Advances in Production Engineering & Management
- Discipline: Manufacturing engineering, Manufacturing, Industrial engineering, Production engineering, Management
- Language: english

Publication details
- Publisher: Production Engineering Institute (Slovenia)
- Frequency: quarterly
- Open access: yes

Standard abbreviations
- ISO 4: Adv. Prod. Eng. Manag.

Indexing
- ISSN: 1854-6250

Links
- Journal homepage;

= Advances in Production Engineering & Management =

Advances in Production Engineering & Management (APEM) is an interdisciplinary refereed journal. It is published quarterly by Production Engineering Institute (PEI), an organisational unit of the Faculty of mechanical engineering at the University of Maribor. The main goal of journal is to present high quality research developments in all areas of production engineering and production management, as well as their applications in industry and services, to a broad audience of academics and practitioners. Like most scientific journals, it can be obtained in print or in electronic form.

Advances in Production Engineering & Management is abstracted and indexed in the world's leading bibliographic databases, including Web of Science (Science Citation Index Expanded – SCIE, Journal Citation Reports – JCR, and Current Contents – CC), Scopus, Inspec, EBSCO, and ProQuest.

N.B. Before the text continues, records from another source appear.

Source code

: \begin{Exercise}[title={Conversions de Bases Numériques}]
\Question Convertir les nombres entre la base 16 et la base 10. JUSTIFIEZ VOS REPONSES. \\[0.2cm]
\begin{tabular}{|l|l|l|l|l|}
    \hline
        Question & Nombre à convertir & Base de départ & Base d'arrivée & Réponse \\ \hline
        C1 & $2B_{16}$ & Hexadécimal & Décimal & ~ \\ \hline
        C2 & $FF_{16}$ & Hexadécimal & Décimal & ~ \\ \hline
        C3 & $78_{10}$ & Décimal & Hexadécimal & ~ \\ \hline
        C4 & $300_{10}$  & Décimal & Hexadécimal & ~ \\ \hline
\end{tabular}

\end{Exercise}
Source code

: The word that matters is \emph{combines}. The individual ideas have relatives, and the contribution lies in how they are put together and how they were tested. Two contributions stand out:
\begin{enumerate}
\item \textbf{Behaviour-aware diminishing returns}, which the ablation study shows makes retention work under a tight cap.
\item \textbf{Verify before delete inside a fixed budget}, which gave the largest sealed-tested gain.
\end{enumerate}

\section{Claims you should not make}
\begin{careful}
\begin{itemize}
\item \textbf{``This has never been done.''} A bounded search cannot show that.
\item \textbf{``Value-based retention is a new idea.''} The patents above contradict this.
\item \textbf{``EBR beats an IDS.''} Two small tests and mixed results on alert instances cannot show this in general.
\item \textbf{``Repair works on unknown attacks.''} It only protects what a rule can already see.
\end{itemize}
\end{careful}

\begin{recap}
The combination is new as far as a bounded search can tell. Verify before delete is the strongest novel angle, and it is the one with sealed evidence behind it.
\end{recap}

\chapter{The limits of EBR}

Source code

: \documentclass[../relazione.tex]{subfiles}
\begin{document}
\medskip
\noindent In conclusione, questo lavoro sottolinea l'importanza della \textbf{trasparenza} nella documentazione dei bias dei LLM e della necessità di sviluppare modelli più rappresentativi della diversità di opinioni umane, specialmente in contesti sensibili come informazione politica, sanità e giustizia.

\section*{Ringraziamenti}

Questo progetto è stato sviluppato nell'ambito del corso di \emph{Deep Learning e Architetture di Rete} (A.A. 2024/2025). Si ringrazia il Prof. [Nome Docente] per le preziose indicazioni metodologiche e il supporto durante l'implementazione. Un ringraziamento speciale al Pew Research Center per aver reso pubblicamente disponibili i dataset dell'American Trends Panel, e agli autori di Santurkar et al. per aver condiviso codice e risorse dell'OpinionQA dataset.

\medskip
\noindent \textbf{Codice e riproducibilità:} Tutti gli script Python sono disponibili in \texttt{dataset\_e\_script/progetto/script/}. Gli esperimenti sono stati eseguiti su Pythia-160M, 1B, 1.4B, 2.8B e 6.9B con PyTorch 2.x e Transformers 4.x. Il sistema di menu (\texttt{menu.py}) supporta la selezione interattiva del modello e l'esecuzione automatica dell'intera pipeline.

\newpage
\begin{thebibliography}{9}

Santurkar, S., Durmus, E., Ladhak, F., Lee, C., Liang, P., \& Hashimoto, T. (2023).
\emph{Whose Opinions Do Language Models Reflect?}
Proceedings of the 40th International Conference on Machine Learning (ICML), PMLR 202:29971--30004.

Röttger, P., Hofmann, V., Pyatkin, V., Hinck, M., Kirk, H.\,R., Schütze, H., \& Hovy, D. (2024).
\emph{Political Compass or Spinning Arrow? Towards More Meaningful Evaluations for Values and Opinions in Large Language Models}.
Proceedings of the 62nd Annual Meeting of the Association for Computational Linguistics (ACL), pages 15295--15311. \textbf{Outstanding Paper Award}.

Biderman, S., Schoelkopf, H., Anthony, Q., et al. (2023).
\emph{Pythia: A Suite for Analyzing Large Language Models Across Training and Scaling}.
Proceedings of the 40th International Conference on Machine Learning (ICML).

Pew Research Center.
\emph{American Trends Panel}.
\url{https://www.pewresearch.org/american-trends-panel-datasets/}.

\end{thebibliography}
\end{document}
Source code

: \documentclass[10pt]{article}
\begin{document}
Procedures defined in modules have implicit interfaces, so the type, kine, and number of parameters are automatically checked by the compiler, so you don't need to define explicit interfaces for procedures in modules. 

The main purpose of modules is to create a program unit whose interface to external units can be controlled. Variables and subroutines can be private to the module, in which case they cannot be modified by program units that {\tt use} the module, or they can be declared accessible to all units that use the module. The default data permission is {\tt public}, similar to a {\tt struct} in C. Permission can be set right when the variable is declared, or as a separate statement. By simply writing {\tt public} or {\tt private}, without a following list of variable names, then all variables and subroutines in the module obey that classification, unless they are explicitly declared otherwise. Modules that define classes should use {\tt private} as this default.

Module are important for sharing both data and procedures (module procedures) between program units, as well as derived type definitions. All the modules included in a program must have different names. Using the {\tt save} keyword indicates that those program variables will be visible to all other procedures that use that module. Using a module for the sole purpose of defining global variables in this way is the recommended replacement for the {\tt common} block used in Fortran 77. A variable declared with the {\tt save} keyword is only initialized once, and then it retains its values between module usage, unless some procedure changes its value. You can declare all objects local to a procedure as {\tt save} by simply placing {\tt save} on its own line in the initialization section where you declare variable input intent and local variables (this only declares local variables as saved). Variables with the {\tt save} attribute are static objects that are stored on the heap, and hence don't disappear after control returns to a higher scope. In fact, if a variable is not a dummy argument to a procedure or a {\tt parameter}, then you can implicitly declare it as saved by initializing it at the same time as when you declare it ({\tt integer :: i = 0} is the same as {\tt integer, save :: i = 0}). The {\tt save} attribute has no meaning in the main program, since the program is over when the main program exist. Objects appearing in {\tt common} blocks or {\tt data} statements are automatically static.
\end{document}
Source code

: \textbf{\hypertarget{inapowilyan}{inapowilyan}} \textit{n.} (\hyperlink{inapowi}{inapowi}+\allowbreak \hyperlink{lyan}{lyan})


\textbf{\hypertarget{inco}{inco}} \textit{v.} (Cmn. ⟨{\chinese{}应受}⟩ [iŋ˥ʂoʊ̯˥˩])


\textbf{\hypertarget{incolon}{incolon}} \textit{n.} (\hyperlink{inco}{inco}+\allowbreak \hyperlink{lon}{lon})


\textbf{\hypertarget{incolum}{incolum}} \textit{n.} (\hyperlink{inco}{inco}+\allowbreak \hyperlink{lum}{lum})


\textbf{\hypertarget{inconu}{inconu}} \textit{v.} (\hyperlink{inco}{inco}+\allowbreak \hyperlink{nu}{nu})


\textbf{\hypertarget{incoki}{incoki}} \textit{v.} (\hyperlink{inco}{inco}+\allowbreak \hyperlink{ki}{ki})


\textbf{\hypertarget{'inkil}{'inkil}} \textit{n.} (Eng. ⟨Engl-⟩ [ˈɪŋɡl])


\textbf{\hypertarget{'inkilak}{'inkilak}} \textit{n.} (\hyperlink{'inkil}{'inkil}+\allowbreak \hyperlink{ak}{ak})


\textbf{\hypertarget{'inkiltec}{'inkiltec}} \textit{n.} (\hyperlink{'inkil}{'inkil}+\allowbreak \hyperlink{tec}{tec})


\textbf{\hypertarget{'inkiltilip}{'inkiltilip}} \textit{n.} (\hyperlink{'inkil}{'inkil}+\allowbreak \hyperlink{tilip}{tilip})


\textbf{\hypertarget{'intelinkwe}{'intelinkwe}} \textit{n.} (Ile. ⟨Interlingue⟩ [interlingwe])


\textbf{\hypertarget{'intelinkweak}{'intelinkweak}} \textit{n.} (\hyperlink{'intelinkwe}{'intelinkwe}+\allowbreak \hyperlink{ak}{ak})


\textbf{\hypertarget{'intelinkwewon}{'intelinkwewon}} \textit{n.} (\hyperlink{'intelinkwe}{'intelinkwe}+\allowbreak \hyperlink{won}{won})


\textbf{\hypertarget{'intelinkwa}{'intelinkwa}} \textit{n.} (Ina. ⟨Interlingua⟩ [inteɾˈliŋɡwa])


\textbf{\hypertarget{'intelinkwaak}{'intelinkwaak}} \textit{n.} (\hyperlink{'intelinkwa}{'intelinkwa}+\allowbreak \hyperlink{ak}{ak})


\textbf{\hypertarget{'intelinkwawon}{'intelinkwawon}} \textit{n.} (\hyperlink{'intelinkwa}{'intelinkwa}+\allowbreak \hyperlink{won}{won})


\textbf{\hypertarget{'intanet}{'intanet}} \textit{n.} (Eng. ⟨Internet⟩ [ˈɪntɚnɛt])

In the Web of Science (THOMSON REUTERS) bibliographic database the journal is included into two categories:

1. Engineering, Manufacturing;
2. Material Science, Multidisciplinary.

The journal Advances in Production Engineering & Management has received its first impact factor calculated by Thomson Reuters in June 2016. The current impact factor is 2.5, Q3 (Journal Citation Reports 2025, year 2024).